> **DIRECTIONS FOR THIS TASK**: Count the lines below that hold the string "kind". Give only that number.

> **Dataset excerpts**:
|---|

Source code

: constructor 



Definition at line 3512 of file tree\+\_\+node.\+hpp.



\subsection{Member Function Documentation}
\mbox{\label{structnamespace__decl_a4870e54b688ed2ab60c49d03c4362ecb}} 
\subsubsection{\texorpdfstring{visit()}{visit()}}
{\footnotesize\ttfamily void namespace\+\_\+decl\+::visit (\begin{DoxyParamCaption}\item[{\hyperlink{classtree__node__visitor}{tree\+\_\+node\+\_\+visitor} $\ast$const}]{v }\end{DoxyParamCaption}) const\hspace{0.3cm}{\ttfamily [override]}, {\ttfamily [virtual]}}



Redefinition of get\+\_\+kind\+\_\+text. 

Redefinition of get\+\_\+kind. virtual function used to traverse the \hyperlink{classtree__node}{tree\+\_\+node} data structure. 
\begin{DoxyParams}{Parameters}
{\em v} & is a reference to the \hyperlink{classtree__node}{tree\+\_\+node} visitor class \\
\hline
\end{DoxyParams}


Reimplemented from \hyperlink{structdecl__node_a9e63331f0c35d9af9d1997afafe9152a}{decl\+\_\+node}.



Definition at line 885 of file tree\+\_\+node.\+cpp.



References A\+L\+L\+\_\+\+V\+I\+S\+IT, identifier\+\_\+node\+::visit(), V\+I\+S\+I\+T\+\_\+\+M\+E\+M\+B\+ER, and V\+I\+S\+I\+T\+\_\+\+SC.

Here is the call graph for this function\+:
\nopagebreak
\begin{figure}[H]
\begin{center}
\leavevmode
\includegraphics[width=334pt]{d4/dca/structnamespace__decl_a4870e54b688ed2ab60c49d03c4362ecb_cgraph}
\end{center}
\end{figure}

|---|

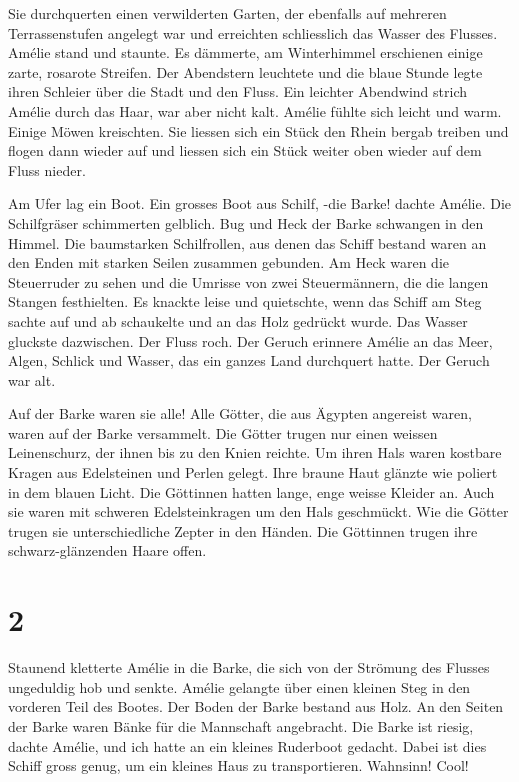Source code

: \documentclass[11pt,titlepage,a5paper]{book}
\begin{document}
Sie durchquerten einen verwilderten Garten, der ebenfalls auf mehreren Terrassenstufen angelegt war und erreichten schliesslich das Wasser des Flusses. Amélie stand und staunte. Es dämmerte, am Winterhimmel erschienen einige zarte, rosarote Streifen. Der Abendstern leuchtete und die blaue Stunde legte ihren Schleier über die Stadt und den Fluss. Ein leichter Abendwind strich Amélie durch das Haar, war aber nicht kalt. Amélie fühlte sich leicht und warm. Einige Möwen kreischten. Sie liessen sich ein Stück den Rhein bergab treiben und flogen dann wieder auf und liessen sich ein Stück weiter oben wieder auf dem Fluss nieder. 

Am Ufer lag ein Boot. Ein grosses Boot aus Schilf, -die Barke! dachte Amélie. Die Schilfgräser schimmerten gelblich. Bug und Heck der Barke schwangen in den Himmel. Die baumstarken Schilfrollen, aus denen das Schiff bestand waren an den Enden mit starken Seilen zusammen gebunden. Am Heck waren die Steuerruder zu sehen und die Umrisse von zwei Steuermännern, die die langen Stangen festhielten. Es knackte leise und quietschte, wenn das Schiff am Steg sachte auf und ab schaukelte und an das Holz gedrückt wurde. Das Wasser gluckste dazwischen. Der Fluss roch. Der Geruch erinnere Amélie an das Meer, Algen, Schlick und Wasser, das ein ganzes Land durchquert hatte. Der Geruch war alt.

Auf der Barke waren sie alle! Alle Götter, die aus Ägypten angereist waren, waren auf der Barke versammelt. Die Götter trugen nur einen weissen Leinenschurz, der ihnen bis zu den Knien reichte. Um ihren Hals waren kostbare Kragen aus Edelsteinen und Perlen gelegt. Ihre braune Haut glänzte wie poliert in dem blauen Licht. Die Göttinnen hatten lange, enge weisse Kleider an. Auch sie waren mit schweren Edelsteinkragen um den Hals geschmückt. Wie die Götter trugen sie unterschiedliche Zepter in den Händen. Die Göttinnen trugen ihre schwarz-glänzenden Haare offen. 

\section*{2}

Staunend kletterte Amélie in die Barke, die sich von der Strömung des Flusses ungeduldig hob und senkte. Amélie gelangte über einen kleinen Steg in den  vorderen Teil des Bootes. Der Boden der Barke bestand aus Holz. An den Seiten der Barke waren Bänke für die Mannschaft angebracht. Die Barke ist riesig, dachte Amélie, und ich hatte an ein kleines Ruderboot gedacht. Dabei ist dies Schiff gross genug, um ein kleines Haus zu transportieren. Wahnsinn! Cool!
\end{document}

|---|

> **SOLUTION FOR THIS TASK**: 2